Chile’s Oscar entry about the poet/ statesman and the cop tracking him down is equal parts history and imagination
NERUDA (Pablo Larraín). 107 minutes. Opens Friday (December 16). See listing. Rating: NNNN
Equal parts history and imagination, this “anti-biopic” from Chilean director Pablo Larraín, set in 1948, tracks the beloved writer and statesman Pablo Neruda during the period when he was persecuted for his socialist politics and forced underground.

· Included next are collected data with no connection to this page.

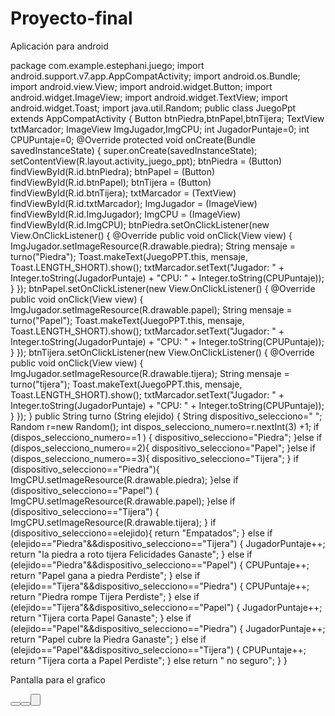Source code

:# Proyecto-final
Aplicación para android

package com.example.estephani.juego;
import android.support.v7.app.AppCompatActivity;
import android.os.Bundle;
import android.view.View;
import android.widget.Button;
import android.widget.ImageView;
import android.widget.TextView;
import android.widget.Toast;
import java.util.Random;
public class JuegoPpt extends AppCompatActivity {
    Button btnPiedra,btnPapel,btnTijera;
    TextView txtMarcador;
    ImageView ImgJugador,ImgCPU;
    int JugadorPuntaje=0;
    int CPUPuntaje=0;
    @Override
    protected void onCreate(Bundle savedInstanceState) {
        super.onCreate(savedInstanceState);
        setContentView(R.layout.activity_juego_ppt);
        btnPiedra = (Button) findViewById(R.id.btnPiedra);
        btnPapel = (Button) findViewById(R.id.btnPapel);
        btnTijera = (Button) findViewById(R.id.btnTijera);
        txtMarcador = (TextView) findViewById(R.id.txtMarcador);
        ImgJugador = (ImageView) findViewById(R.id.ImgJugador);
        ImgCPU = (ImageView) findViewById(R.id.ImgCPU);
        btnPiedra.setOnClickListener(new View.OnClickListener() {
            @Override
            public void onClick(View view) {
                ImgJugador.setImageResource(R.drawable.piedra);
                String mensaje = turno("Piedra");
                Toast.makeText(JuegoPPT.this, mensaje, Toast.LENGTH_SHORT).show();
                txtMarcador.setText("Jugador: " + Integer.toString(JugadorPuntaje) + "CPU:  " + Integer.toString(CPUPuntaje));
            }
        });
        btnPapel.setOnClickListener(new View.OnClickListener() {
            @Override
            public void onClick(View view) {
                ImgJugador.setImageResource(R.drawable.papel);
                String mensaje = turno("Papel");
                Toast.makeText(JuegoPPT.this, mensaje, Toast.LENGTH_SHORT).show();
                txtMarcador.setText("Jugador: " + Integer.toString(JugadorPuntaje) + "CPU:  " + Integer.toString(CPUPuntaje));
            }
        });
        btnTijera.setOnClickListener(new View.OnClickListener() {
            @Override
            public void onClick(View view) {
                ImgJugador.setImageResource(R.drawable.tijera);
                String mensaje = turno("tijera");
                Toast.makeText(JuegoPPT.this, mensaje, Toast.LENGTH_SHORT).show();
                txtMarcador.setText("Jugador: " + Integer.toString(JugadorPuntaje) + "CPU:  " + Integer.toString(CPUPuntaje));
            }
        });
    }
    public String turno (String elejido) {
        String dispositivo_selecciono=" ";
        Random r=new Random();
        int dispos_selecciono_numero=r.nextInt(3) +1;
        if (dispos_selecciono_numero==1 ) {
            dispositivo_selecciono="Piedra";
        }else
        if (dispos_selecciono_numero==2){
            dispositivo_selecciono="Papel";
        }else
        if (dispos_selecciono_numero==3){
            dispositivo_selecciono="Tijera";
        }
        if (dispositivo_selecciono=="Piedra"){
            ImgCPU.setImageResource(R.drawable.piedra);
        }else
        if (dispositivo_selecciono=="Papel") {
            ImgCPU.setImageResource(R.drawable.papel);
        }else
        if (dispositivo_selecciono=="Tijera") {
            ImgCPU.setImageResource(R.drawable.tijera);
        }
        if (dispositivo_selecciono==elejido){
            return "Empatados";
        }
        else if (elejido=="Piedra"&&dispositivo_selecciono=="Tijera") {
            JugadorPuntaje++;
            return   "la piedra a roto tijera        Felicidades Ganaste";
        }
        else if (elejido=="Piedra"&&dispositivo_selecciono=="Papel") {
            CPUPuntaje++;
            return "Papel gana a piedra  Perdiste";
        }
        else if (elejido=="Tijera"&&dispositivo_selecciono=="Piedra") {
            CPUPuntaje++;
            return "Piedra rompe Tijera       Perdiste";
        }
        else if (elejido=="Tijera"&&dispositivo_selecciono=="Papel") {
            JugadorPuntaje++;
            return "Tijera corta Papel          Ganaste";
        }
        else if (elejido=="Papel"&&dispositivo_selecciono=="Piedra") {
            JugadorPuntaje++;
            return "Papel cubre la Piedra            Ganaste";
        }
        else if (elejido=="Papel"&&dispositivo_selecciono=="Tijera") {
            CPUPuntaje++;
            return "Tijera corta a Papel          Perdiste";
        }
        else return  " no seguro";
    }
}



Pantalla para el grafico
<?xml version="1.0" encoding="utf-8"?>
<RelativeLayout xmlns:android="http://schemas.android.com/apk/res/android"
    xmlns:tools="http://schemas.android.com/tools"
    android:layout_width="match_parent"
    android:layout_height="match_parent"
    android:paddingBottom="16dp"
    android:paddingLeft="16dp"
    android:paddingRight="16dp"
    android:paddingTop="16dp"
    tools:context=".JuegoPpt"
    >
    <TextView
        android:id="@+id/txtJugador"
        android:layout_width="wrap_content"
        android:layout_height="wrap_content"
        android:text="Eleccion Del Jugador"
        android:layout_centerHorizontal="true"
        />
    <ImageView
        android:id="@+id/ImgJugador"
        android:layout_width="150dp"
        android:layout_height="150dp"
        android:layout_below="@id/txtJugador"
        android:layout_centerHorizontal="true"
        android:layout_marginTop="10dp"
        android:background="@drawable/boxeo"
        />
    <TextView
        android:id="@+id/txtCPU"
        android:layout_width="wrap_content"
        android:layout_height="wrap_content"
        android:text="Eleccion del CPU"
        android:layout_centerHorizontal="true"
        android:layout_below="@id/ImgJugador"
        android:layout_marginTop="10dp"
        />
    <ImageView
        android:id="@+id/ImgCPU"
        android:layout_width="150dp"
        android:layout_height="150dp"
        android:background="@drawable/boxeo"
        android:layout_below="@+id/txtCPU"
        android:layout_centerHorizontal="true"
        android:layout_marginTop="10dp"
        />
    <TextView
        android:id="@+id/txtMarcador"
        android:layout_width="wrap_content"
        android:layout_height="wrap_content"
        android:text="Puntaje:   Jugador:0     CPU: 0"
        android:layout_below="@+id/ImgCPU"
        android:layout_centerHorizontal="true"
        android:layout_marginTop="10dp"
        />
    <Button
        android:id="@+id/btnPiedra"
        android:layout_width="wrap_content"
        android:layout_height="wrap_content"
        android:text="Piedra"
        android:layout_below="@id/txtMarcador"
        android:layout_marginTop="10dp"
        />
    <Button
        android:id="@+id/btnPapel"
        android:layout_width="wrap_content"
        android:layout_height="wrap_content"
        android:text="Papel"
        android:layout_below="@id/txtMarcador"
        android:layout_marginLeft="120dp"
        android:layout_marginTop="10dp"
        />
    <Button
        android:id="@+id/btnTijera"
        android:layout_width="wrap_content"
        android:layout_height="wrap_content"
        android:text="Tijera"
        android:layout_below="@id/txtMarcador"
        android:layout_marginLeft="240dp"
        android:layout_marginTop="10dp"
        />
</RelativeLayout>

Pablo does Pablo! To explore the life and work of Chile’s greatest poet seems a no-brainer for Chile’s most lugubrious cinematic historian. Larraín has already dissected his nation’s history and culture in Tony Manero, Post Mortem, No and The Club.
However, it is worth noting that in Larraín and scenarist Guillermo Calderón’s conception, Neruda’s protagonist is not, in fact, Neruda (beautifully embodied by Luis Gnecco) but, rather, the federal policeman charged with smoking him out.

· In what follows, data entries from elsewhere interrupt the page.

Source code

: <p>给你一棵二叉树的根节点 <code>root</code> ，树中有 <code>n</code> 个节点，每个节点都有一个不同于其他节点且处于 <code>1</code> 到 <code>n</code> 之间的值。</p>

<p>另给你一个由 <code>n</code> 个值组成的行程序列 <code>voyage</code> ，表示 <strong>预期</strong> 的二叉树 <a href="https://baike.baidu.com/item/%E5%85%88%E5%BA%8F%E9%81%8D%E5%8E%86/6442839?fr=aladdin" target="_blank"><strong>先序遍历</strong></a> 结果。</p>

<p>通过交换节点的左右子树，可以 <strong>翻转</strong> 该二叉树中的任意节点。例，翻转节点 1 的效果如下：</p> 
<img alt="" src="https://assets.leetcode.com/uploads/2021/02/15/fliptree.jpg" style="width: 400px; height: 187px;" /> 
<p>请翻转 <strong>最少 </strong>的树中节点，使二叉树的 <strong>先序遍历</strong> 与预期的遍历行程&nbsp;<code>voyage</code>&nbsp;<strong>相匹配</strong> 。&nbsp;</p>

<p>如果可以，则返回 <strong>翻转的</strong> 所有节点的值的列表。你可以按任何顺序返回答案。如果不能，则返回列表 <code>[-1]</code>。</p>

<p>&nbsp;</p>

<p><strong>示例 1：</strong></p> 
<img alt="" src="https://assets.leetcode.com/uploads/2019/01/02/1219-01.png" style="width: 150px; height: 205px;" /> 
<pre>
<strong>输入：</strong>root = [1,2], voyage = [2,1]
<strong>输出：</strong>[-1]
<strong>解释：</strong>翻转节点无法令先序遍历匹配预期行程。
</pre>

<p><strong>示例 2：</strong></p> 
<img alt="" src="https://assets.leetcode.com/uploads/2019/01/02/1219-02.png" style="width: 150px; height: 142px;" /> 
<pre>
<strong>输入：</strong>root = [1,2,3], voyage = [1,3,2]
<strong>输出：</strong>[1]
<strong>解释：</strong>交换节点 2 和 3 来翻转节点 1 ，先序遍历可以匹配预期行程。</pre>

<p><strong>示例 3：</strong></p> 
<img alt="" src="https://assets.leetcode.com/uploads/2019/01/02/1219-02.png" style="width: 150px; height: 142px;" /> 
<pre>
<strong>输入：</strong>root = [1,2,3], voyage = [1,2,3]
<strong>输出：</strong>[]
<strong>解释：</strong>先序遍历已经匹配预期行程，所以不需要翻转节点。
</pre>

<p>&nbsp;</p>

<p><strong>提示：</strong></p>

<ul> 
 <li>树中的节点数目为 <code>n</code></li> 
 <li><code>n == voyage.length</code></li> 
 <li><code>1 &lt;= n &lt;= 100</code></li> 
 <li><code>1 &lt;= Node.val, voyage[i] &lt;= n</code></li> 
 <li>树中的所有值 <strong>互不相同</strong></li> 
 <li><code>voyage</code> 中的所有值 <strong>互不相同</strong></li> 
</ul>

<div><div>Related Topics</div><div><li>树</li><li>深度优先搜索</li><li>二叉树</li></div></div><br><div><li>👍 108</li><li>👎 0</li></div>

In his hunt for Neruda, the otherwise unremarkable prefect Oscar Peluchonneau (Gael García Bernal) finds himself imbued with a sweeping sense of purpose and destiny. It’s almost as if Peluchonneau is Neruda’s creation – though, strictly speaking, the character feels drawn from a slightly different narrative tradition, one more akin to the stories of Argentine author Jorge Luis Borges or Chilean filmmaker Raúl Ruiz.
Which is to say that Neruda is a work of inspired mischief, in which the art of storytelling is inextricable from historical fact.
It’s Chile’s official Oscar entry into the foreign-language film category, and director Larraín, whose Jackie will surely net star Natalie Portman a nom, helmed Chile’s previously Oscar-nominated movie No. It also just picked up a Golden Globe nod. But will the tone of the quirky film prove too elusive for Academy voters?